Work to complete
Please set down the entries below once more, exactly.

Records provided
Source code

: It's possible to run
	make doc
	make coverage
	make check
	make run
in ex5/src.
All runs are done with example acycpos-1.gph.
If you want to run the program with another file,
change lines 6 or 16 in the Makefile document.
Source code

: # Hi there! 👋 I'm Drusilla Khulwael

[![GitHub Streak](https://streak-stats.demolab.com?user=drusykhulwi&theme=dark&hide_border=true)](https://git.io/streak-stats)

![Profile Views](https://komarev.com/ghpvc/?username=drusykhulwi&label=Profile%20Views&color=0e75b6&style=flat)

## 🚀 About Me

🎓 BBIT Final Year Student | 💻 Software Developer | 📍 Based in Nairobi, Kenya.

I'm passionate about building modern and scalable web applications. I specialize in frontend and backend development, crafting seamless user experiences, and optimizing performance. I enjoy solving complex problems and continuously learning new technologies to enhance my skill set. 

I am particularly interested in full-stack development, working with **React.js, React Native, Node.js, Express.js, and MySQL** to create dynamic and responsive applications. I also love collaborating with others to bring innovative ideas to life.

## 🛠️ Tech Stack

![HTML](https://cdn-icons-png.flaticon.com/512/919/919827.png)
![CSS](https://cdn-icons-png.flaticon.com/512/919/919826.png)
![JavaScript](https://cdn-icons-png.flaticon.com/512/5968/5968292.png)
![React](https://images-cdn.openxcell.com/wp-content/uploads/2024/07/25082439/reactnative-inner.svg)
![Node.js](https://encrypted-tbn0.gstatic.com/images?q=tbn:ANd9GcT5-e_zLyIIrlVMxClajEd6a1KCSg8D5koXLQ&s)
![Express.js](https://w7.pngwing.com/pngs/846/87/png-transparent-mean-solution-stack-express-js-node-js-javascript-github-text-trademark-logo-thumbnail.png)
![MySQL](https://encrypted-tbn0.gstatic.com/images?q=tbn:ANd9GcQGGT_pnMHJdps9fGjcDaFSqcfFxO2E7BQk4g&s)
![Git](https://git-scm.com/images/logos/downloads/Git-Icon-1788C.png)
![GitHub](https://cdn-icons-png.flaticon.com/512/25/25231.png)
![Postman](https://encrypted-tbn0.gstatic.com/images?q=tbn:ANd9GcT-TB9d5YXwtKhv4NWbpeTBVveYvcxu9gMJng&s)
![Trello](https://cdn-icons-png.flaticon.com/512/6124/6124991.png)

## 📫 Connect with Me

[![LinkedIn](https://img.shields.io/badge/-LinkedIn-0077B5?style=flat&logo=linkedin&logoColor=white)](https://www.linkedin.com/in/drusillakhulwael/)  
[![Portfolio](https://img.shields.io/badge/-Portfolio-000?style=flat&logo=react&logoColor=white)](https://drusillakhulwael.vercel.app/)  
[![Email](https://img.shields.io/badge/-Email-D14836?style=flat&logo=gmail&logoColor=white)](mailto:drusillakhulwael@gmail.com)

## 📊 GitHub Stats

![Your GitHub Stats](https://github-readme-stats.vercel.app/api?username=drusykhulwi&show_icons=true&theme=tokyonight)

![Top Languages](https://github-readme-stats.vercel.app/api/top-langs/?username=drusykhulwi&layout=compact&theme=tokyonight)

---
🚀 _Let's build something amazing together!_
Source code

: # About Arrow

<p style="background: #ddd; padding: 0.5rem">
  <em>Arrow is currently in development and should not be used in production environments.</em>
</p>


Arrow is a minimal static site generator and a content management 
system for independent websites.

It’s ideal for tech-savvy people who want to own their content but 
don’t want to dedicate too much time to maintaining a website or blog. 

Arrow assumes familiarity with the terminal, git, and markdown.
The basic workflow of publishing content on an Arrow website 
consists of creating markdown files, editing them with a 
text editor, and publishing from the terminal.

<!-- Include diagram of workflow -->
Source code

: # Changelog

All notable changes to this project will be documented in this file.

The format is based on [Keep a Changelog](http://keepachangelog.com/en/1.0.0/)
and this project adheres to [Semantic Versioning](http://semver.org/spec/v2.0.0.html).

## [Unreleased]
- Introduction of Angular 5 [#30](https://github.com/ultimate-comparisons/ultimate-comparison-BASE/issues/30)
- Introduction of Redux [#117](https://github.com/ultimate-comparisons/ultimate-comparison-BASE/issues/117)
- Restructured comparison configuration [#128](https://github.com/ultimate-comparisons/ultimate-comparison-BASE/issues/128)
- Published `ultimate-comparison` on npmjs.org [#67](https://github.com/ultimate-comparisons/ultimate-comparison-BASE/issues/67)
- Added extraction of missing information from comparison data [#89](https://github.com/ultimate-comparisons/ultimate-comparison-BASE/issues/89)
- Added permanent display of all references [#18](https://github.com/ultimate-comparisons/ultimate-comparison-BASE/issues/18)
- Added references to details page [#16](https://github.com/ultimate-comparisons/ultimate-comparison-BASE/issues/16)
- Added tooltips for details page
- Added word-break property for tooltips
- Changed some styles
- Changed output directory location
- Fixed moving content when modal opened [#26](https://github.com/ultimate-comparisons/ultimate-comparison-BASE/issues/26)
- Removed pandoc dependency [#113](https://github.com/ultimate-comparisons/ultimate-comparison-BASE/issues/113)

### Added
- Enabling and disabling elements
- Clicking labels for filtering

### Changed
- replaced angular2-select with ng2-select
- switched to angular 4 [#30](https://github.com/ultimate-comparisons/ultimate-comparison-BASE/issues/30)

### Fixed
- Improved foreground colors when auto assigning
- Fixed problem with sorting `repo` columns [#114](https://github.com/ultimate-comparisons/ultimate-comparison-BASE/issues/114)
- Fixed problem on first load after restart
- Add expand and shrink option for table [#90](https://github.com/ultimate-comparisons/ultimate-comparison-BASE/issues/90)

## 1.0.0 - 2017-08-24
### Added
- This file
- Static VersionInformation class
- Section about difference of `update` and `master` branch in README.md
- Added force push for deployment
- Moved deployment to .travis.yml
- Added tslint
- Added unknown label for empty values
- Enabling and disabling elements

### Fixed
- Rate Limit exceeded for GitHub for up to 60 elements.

Answer section
Source code

: It's possible to run
	make doc
	make coverage
	make check
	make run
in ex5/src.
All runs are done with example acycpos-1.gph.
If you want to run the program with another file,
change lines 6 or 16 in the Makefile document.
Source code

: # Hi there! 👋 I'm Drusilla Khulwael

[![GitHub Streak](https://streak-stats.demolab.com?user=drusykhulwi&theme=dark&hide_border=true)](https://git.io/streak-stats)

![Profile Views](https://komarev.com/ghpvc/?username=drusykhulwi&label=Profile%20Views&color=0e75b6&style=flat)

## 🚀 About Me

🎓 BBIT Final Year Student | 💻 Software Developer | 📍 Based in Nairobi, Kenya.

I'm passionate about building modern and scalable web applications. I specialize in frontend and backend development, crafting seamless user experiences, and optimizing performance. I enjoy solving complex problems and continuously learning new technologies to enhance my skill set. 

I am particularly interested in full-stack development, working with **React.js, React Native, Node.js, Express.js, and MySQL** to create dynamic and responsive applications. I also love collaborating with others to bring innovative ideas to life.

## 🛠️ Tech Stack

![HTML](https://cdn-icons-png.flaticon.com/512/919/919827.png)
![CSS](https://cdn-icons-png.flaticon.com/512/919/919826.png)
![JavaScript](https://cdn-icons-png.flaticon.com/512/5968/5968292.png)
![React](https://images-cdn.openxcell.com/wp-content/uploads/2024/07/25082439/reactnative-inner.svg)
![Node.js](https://encrypted-tbn0.gstatic.com/images?q=tbn:ANd9GcT5-e_zLyIIrlVMxClajEd6a1KCSg8D5koXLQ&s)
![Express.js](https://w7.pngwing.com/pngs/846/87/png-transparent-mean-solution-stack-express-js-node-js-javascript-github-text-trademark-logo-thumbnail.png)
![MySQL](https://encrypted-tbn0.gstatic.com/images?q=tbn:ANd9GcQGGT_pnMHJdps9fGjcDaFSqcfFxO2E7BQk4g&s)
![Git](https://git-scm.com/images/logos/downloads/Git-Icon-1788C.png)
![GitHub](https://cdn-icons-png.flaticon.com/512/25/25231.png)
![Postman](https://encrypted-tbn0.gstatic.com/images?q=tbn:ANd9GcT-TB9d5YXwtKhv4NWbpeTBVveYvcxu9gMJng&s)
![Trello](https://cdn-icons-png.flaticon.com/512/6124/6124991.png)

## 📫 Connect with Me

[![LinkedIn](https://img.shields.io/badge/-LinkedIn-0077B5?style=flat&logo=linkedin&logoColor=white)](https://www.linkedin.com/in/drusillakhulwael/)  
[![Portfolio](https://img.shields.io/badge/-Portfolio-000?style=flat&logo=react&logoColor=white)](https://drusillakhulwael.vercel.app/)  
[![Email](https://img.shields.io/badge/-Email-D14836?style=flat&logo=gmail&logoColor=white)](mailto:drusillakhulwael@gmail.com)

## 📊 GitHub Stats

![Your GitHub Stats](https://github-readme-stats.vercel.app/api?username=drusykhulwi&show_icons=true&theme=tokyonight)

![Top Languages](https://github-readme-stats.vercel.app/api/top-langs/?username=drusykhulwi&layout=compact&theme=tokyonight)

---
🚀 _Let's build something amazing together!_
Source code

: # About Arrow

<p style="background: #ddd; padding: 0.5rem">
  <em>Arrow is currently in development and should not be used in production environments.</em>
</p>


Arrow is a minimal static site generator and a content management 
system for independent websites.

It’s ideal for tech-savvy people who want to own their content but 
don’t want to dedicate too much time to maintaining a website or blog. 

Arrow assumes familiarity with the terminal, git, and markdown.
The basic workflow of publishing content on an Arrow website 
consists of creating markdown files, editing them with a 
text editor, and publishing from the terminal.

<!-- Include diagram of workflow -->
Source code

: # Changelog

All notable changes to this project will be documented in this file.

The format is based on [Keep a Changelog](http://keepachangelog.com/en/1.0.0/)
and this project adheres to [Semantic Versioning](http://semver.org/spec/v2.0.0.html).

## [Unreleased]
- Introduction of Angular 5 [#30](https://github.com/ultimate-comparisons/ultimate-comparison-BASE/issues/30)
- Introduction of Redux [#117](https://github.com/ultimate-comparisons/ultimate-comparison-BASE/issues/117)
- Restructured comparison configuration [#128](https://github.com/ultimate-comparisons/ultimate-comparison-BASE/issues/128)
- Published `ultimate-comparison` on npmjs.org [#67](https://github.com/ultimate-comparisons/ultimate-comparison-BASE/issues/67)
- Added extraction of missing information from comparison data [#89](https://github.com/ultimate-comparisons/ultimate-comparison-BASE/issues/89)
- Added permanent display of all references [#18](https://github.com/ultimate-comparisons/ultimate-comparison-BASE/issues/18)
- Added references to details page [#16](https://github.com/ultimate-comparisons/ultimate-comparison-BASE/issues/16)
- Added tooltips for details page
- Added word-break property for tooltips
- Changed some styles
- Changed output directory location
- Fixed moving content when modal opened [#26](https://github.com/ultimate-comparisons/ultimate-comparison-BASE/issues/26)
- Removed pandoc dependency [#113](https://github.com/ultimate-comparisons/ultimate-comparison-BASE/issues/113)

### Added
- Enabling and disabling elements
- Clicking labels for filtering

### Changed
- replaced angular2-select with ng2-select
- switched to angular 4 [#30](https://github.com/ultimate-comparisons/ultimate-comparison-BASE/issues/30)

### Fixed
- Improved foreground colors when auto assigning
- Fixed problem with sorting `repo` columns [#114](https://github.com/ultimate-comparisons/ultimate-comparison-BASE/issues/114)
- Fixed problem on first load after restart
- Add expand and shrink option for table [#90](https://github.com/ultimate-comparisons/ultimate-comparison-BASE/issues/90)

## 1.0.0 - 2017-08-24
### Added
- This file
- Static VersionInformation class
- Section about difference of `update` and `master` branch in README.md
- Added force push for deployment
- Moved deployment to .travis.yml
- Added tslint
- Added unknown label for empty values
- Enabling and disabling elements

### Fixed
- Rate Limit exceeded for GitHub for up to 60 elements.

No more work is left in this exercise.